WORK REQUEST: Please restate, exactly, only the lines from the beginning of the listing below through the line containing "### Immediate Enhancements", with the pictures left out.

DATASET EXCERPTS:

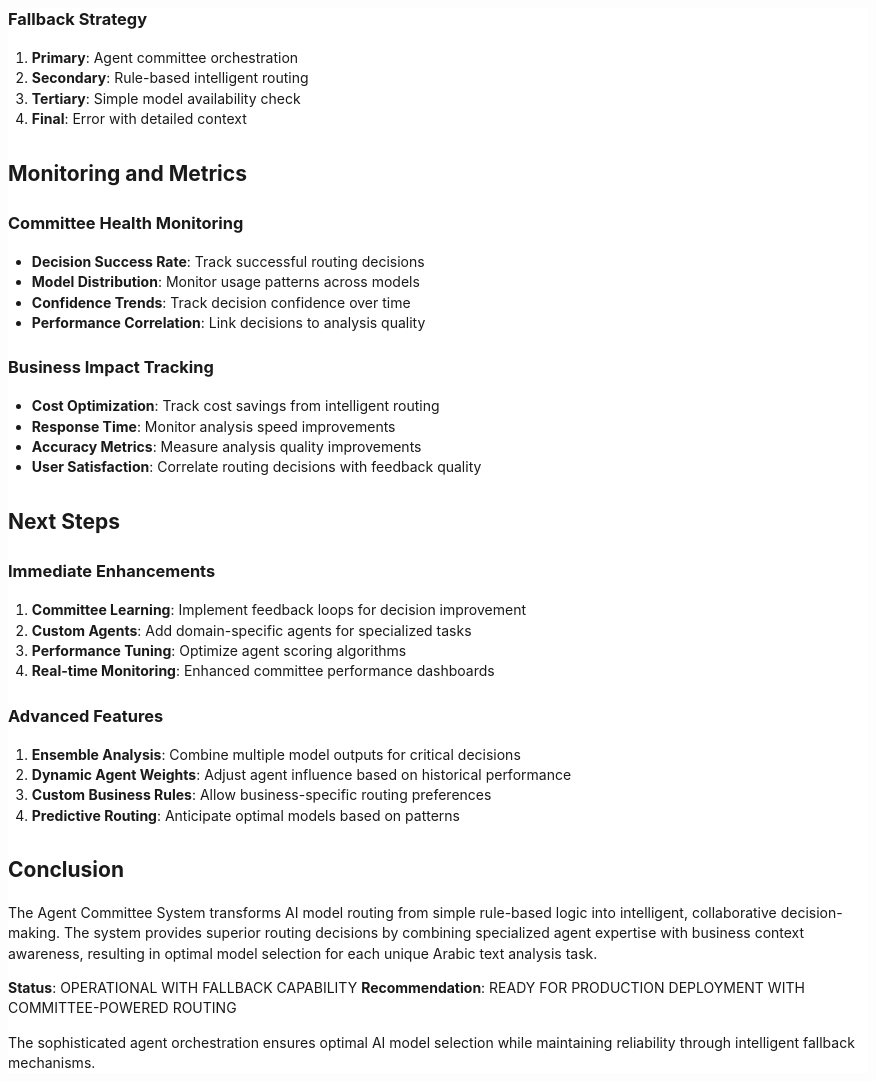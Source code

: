 ### Fallback Strategy
1. **Primary**: Agent committee orchestration
2. **Secondary**: Rule-based intelligent routing  
3. **Tertiary**: Simple model availability check
4. **Final**: Error with detailed context

## Monitoring and Metrics

### Committee Health Monitoring
- **Decision Success Rate**: Track successful routing decisions
- **Model Distribution**: Monitor usage patterns across models
- **Confidence Trends**: Track decision confidence over time
- **Performance Correlation**: Link decisions to analysis quality

### Business Impact Tracking
- **Cost Optimization**: Track cost savings from intelligent routing
- **Response Time**: Monitor analysis speed improvements
- **Accuracy Metrics**: Measure analysis quality improvements
- **User Satisfaction**: Correlate routing decisions with feedback quality

## Next Steps

### Immediate Enhancements
1. **Committee Learning**: Implement feedback loops for decision improvement
2. **Custom Agents**: Add domain-specific agents for specialized tasks
3. **Performance Tuning**: Optimize agent scoring algorithms
4. **Real-time Monitoring**: Enhanced committee performance dashboards

### Advanced Features
1. **Ensemble Analysis**: Combine multiple model outputs for critical decisions
2. **Dynamic Agent Weights**: Adjust agent influence based on historical performance
3. **Custom Business Rules**: Allow business-specific routing preferences
4. **Predictive Routing**: Anticipate optimal models based on patterns

## Conclusion

The Agent Committee System transforms AI model routing from simple rule-based logic into intelligent, collaborative decision-making. The system provides superior routing decisions by combining specialized agent expertise with business context awareness, resulting in optimal model selection for each unique Arabic text analysis task.

**Status**: OPERATIONAL WITH FALLBACK CAPABILITY
**Recommendation**: READY FOR PRODUCTION DEPLOYMENT WITH COMMITTEE-POWERED ROUTING

The sophisticated agent orchestration ensures optimal AI model selection while maintaining reliability through intelligent fallback mechanisms.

OUTPUT:
Source code

: ### Fallback Strategy
1. **Primary**: Agent committee orchestration
2. **Secondary**: Rule-based intelligent routing  
3. **Tertiary**: Simple model availability check
4. **Final**: Error with detailed context

## Monitoring and Metrics

### Committee Health Monitoring
- **Decision Success Rate**: Track successful routing decisions
- **Model Distribution**: Monitor usage patterns across models
- **Confidence Trends**: Track decision confidence over time
- **Performance Correlation**: Link decisions to analysis quality

### Business Impact Tracking
- **Cost Optimization**: Track cost savings from intelligent routing
- **Response Time**: Monitor analysis speed improvements
- **Accuracy Metrics**: Measure analysis quality improvements
- **User Satisfaction**: Correlate routing decisions with feedback quality

## Next Steps

### Immediate Enhancements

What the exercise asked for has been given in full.